A RefTagger Hack

Like Logos’ RefTagger? Me too, so much so that i’m starting to feel ripped off in contexts where i don’t have easy access to the text behind a Scripture reference. If you’ve only got one reference, no big deal: you just look it up in Libronix or some other Bible software, or one of the many excellent sites on the web. But if you’ve got a whole string of them, and you’re just scanning rather than doing in-depth study, it’s a pain to have to look them up one by one.

Since i’m spending a lot of time right now reviewing Scripture references for entities in the Bible Knowledgebase, i wrote a quick CGI hack i call the RefTaggerizer to fill the gap. It couldn’t be much simpler: there’s an HTML form that accepts a block of text as input, and then redisplays itself on the resulting page (a ‘self-posting form’, in the jargon i learned today). The magic is the embedded RefTagger code: any Bible references in the text that you submit get turned into dynamic links. There’s no real novelty here: it’s just a convenient way to transform a string containing references into hyperlinks (without the bother of creating a full-up HTML page on a server).

To use this, you need to:

  • have a web server running on your local system that supports CGI (i use Apache’s HTTP Server, which is a breeze to download and install: IIS ought to work just as easily).
  • configure the server to allow execution of CGI files (the CGI Tutorial for Apache 2.2 is here).
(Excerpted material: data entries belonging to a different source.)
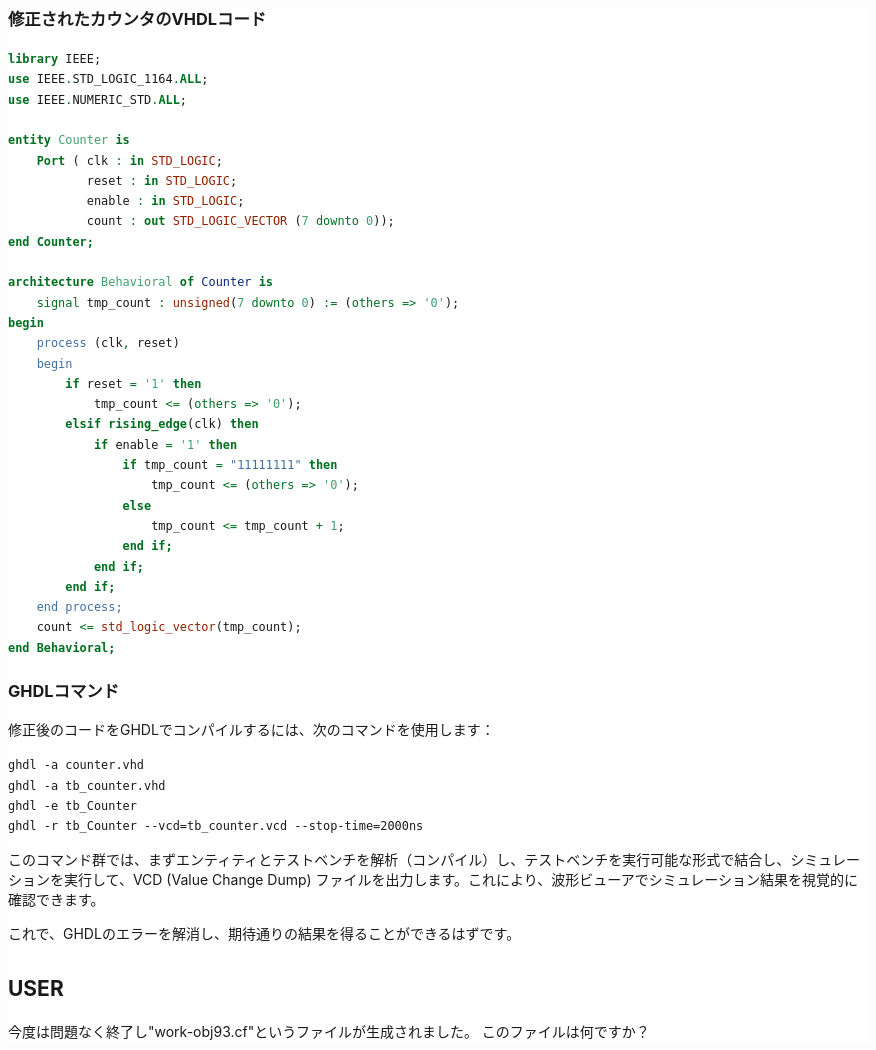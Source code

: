 ### 修正されたカウンタのVHDLコード

```vhdl
library IEEE;
use IEEE.STD_LOGIC_1164.ALL;
use IEEE.NUMERIC_STD.ALL;

entity Counter is
    Port ( clk : in STD_LOGIC;
           reset : in STD_LOGIC;
           enable : in STD_LOGIC;
           count : out STD_LOGIC_VECTOR (7 downto 0));
end Counter;

architecture Behavioral of Counter is
    signal tmp_count : unsigned(7 downto 0) := (others => '0');
begin
    process (clk, reset)
    begin
        if reset = '1' then
            tmp_count <= (others => '0');
        elsif rising_edge(clk) then
            if enable = '1' then
                if tmp_count = "11111111" then
                    tmp_count <= (others => '0');
                else
                    tmp_count <= tmp_count + 1;
                end if;
            end if;
        end if;
    end process;
    count <= std_logic_vector(tmp_count);
end Behavioral;
```

### GHDLコマンド

修正後のコードをGHDLでコンパイルするには、次のコマンドを使用します：

```
ghdl -a counter.vhd
ghdl -a tb_counter.vhd
ghdl -e tb_Counter
ghdl -r tb_Counter --vcd=tb_counter.vcd --stop-time=2000ns
```

このコマンド群では、まずエンティティとテストベンチを解析（コンパイル）し、テストベンチを実行可能な形式で結合し、シミュレーションを実行して、VCD (Value Change Dump) ファイルを出力します。これにより、波形ビューアでシミュレーション結果を視覚的に確認できます。

これで、GHDLのエラーを解消し、期待通りの結果を得ることができるはずです。

## USER
今度は問題なく終了し"work-obj93.cf"というファイルが生成されました。
このファイルは何ですか？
You probably have to have mod_python installed as well.
  • download the Python code reftaggerize.py and put it in your CGI directory (For Apache 2.2 on Windows, that’s probably C:\Program Files\Apache Software Foundation\Apache2.2\cgi-bin)

This is a really simple script, and if you’re a Perl-monger instead of a Pythonista it should be easy to rewrite. Alas, i tried installing this on my web site (at http://asamasa.net/cgi-bin/reftaggerize.py), but i haven’t done any CGI here before and it doesn’t work: it just displays the code in the browser rather than executing it. I don’t know if this is a configuration problem with python, or what. So i can’t give you a snazzy demonstration (but if somebody out there sets it up and gets it working, let me know and i’ll post the URL).